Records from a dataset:
= = = = =

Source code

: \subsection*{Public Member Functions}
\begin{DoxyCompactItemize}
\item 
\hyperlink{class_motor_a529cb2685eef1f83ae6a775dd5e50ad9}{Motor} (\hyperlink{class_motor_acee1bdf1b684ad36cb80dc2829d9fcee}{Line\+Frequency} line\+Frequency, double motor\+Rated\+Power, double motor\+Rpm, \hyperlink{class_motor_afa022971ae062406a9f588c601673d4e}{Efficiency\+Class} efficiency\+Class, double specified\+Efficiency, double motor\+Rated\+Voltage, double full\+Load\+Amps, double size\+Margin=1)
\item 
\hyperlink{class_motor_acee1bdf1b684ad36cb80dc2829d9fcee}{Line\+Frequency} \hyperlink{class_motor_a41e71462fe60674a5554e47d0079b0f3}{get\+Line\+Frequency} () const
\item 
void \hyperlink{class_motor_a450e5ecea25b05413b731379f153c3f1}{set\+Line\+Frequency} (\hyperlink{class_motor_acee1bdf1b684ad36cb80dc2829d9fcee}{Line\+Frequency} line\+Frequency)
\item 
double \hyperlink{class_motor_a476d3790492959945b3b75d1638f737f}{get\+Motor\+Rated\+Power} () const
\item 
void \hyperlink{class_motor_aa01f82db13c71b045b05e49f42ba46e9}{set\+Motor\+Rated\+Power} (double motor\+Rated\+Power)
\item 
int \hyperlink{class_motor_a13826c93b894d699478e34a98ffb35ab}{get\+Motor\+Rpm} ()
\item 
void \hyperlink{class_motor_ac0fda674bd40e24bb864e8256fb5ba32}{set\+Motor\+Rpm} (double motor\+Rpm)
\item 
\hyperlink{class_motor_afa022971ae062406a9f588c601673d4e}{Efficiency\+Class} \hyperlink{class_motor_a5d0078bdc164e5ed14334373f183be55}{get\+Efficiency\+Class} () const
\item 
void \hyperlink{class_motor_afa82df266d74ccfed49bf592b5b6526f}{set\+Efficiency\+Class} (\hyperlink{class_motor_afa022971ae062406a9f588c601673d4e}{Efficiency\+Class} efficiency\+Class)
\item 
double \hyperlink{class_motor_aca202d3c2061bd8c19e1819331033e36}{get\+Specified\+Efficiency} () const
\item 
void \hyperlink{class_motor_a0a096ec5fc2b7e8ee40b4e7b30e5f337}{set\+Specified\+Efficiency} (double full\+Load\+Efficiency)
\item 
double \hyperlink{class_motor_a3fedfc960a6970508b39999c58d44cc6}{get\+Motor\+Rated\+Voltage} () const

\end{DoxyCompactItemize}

= = = = =

Set all the data down again, exactly as it reads above.

Source code

: \subsection*{Public Member Functions}
\begin{DoxyCompactItemize}
\item 
\hyperlink{class_motor_a529cb2685eef1f83ae6a775dd5e50ad9}{Motor} (\hyperlink{class_motor_acee1bdf1b684ad36cb80dc2829d9fcee}{Line\+Frequency} line\+Frequency, double motor\+Rated\+Power, double motor\+Rpm, \hyperlink{class_motor_afa022971ae062406a9f588c601673d4e}{Efficiency\+Class} efficiency\+Class, double specified\+Efficiency, double motor\+Rated\+Voltage, double full\+Load\+Amps, double size\+Margin=1)
\item 
\hyperlink{class_motor_acee1bdf1b684ad36cb80dc2829d9fcee}{Line\+Frequency} \hyperlink{class_motor_a41e71462fe60674a5554e47d0079b0f3}{get\+Line\+Frequency} () const
\item 
void \hyperlink{class_motor_a450e5ecea25b05413b731379f153c3f1}{set\+Line\+Frequency} (\hyperlink{class_motor_acee1bdf1b684ad36cb80dc2829d9fcee}{Line\+Frequency} line\+Frequency)
\item 
double \hyperlink{class_motor_a476d3790492959945b3b75d1638f737f}{get\+Motor\+Rated\+Power} () const
\item 
void \hyperlink{class_motor_aa01f82db13c71b045b05e49f42ba46e9}{set\+Motor\+Rated\+Power} (double motor\+Rated\+Power)
\item 
int \hyperlink{class_motor_a13826c93b894d699478e34a98ffb35ab}{get\+Motor\+Rpm} ()
\item 
void \hyperlink{class_motor_ac0fda674bd40e24bb864e8256fb5ba32}{set\+Motor\+Rpm} (double motor\+Rpm)
\item 
\hyperlink{class_motor_afa022971ae062406a9f588c601673d4e}{Efficiency\+Class} \hyperlink{class_motor_a5d0078bdc164e5ed14334373f183be55}{get\+Efficiency\+Class} () const
\item 
void \hyperlink{class_motor_afa82df266d74ccfed49bf592b5b6526f}{set\+Efficiency\+Class} (\hyperlink{class_motor_afa022971ae062406a9f588c601673d4e}{Efficiency\+Class} efficiency\+Class)
\item 
double \hyperlink{class_motor_aca202d3c2061bd8c19e1819331033e36}{get\+Specified\+Efficiency} () const
\item 
void \hyperlink{class_motor_a0a096ec5fc2b7e8ee40b4e7b30e5f337}{set\+Specified\+Efficiency} (double full\+Load\+Efficiency)
\item 
double \hyperlink{class_motor_a3fedfc960a6970508b39999c58d44cc6}{get\+Motor\+Rated\+Voltage} () const

\end{DoxyCompactItemize}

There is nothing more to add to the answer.